If the target layer is not found in the activation dictionaries, returns zero loss.
ComputeLoss(Matrix<T>, Matrix<T>, Matrix<T>?)
Computes the base distillation loss on final outputs.
public override T ComputeLoss(Matrix<T> studentBatchOutput, Matrix<T> teacherBatchOutput, Matrix<T>? trueLabelsBatch = null)
Parameters
studentBatchOutputMatrix<T>teacherBatchOutputMatrix<T>trueLabelsBatchMatrix<T>
Returns
- T
Remarks
This method implements standard distillation loss (soft + hard loss) on final outputs. It does NOT include the selectivity component, which requires intermediate activations. Use ComputeSelectivityLoss separately and combine the losses manually.
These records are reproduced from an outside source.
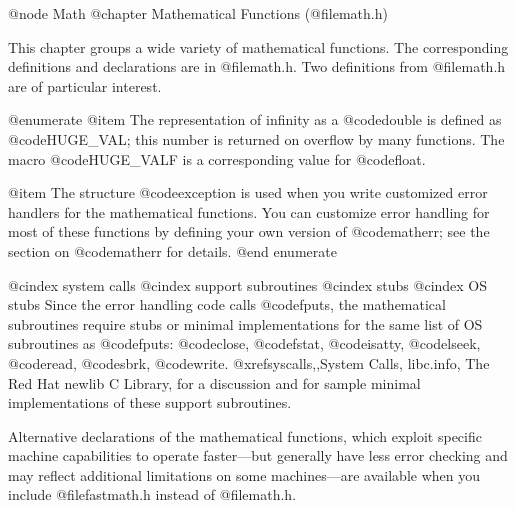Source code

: @node Math
@chapter Mathematical Functions (@file{math.h})

This chapter groups a wide variety of mathematical functions.  The
corresponding definitions and declarations are in @file{math.h}.
Two definitions from @file{math.h} are of particular interest.

@enumerate
@item
The representation of infinity as a @code{double} is defined as
@code{HUGE_VAL}; this number is returned on overflow by many functions.
The macro @code{HUGE_VALF} is a corresponding value for @code{float}.

@item
The structure @code{exception} is used when you write customized error
handlers for the mathematical functions.  You can customize error
handling for most of these functions by defining your own version of
@code{matherr}; see the section on @code{matherr} for details.
@end enumerate

@cindex system calls
@cindex support subroutines
@cindex stubs
@cindex OS stubs
Since the error handling code calls @code{fputs}, the mathematical
subroutines require stubs or minimal implementations for the same list
of OS subroutines as @code{fputs}: @code{close}, @code{fstat},
@code{isatty}, @code{lseek}, @code{read}, @code{sbrk}, @code{write}.
@xref{syscalls,,System Calls, libc.info, The Red Hat newlib C Library},
for a discussion and for sample minimal implementations of these support
subroutines.

Alternative declarations of the mathematical functions, which exploit
specific machine capabilities to operate faster---but generally have
less error checking and may reflect additional limitations on some
machines---are available when you include @file{fastmath.h} instead of
@file{math.h}.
See class remarks for usage pattern.
ComputeSelectivityLoss(Vector<T>[], Vector<T>[])
Computes neuron selectivity loss by comparing activation patterns across a batch.
public T ComputeSelectivityLoss(Vector<T>[] studentActivations, Vector<T>[] teacherActivations)
Parameters
studentActivationsVector<T>[]Student neuron activations for a batch [batchSize x numNeurons].
teacherActivationsVector<T>[]Teacher neuron activations for a batch [batchSize x numNeurons].
Returns
- T
Selectivity matching loss.
Remarks
This should be called with intermediate layer activations, not final outputs. Collect activations for an entire batch, then call this method.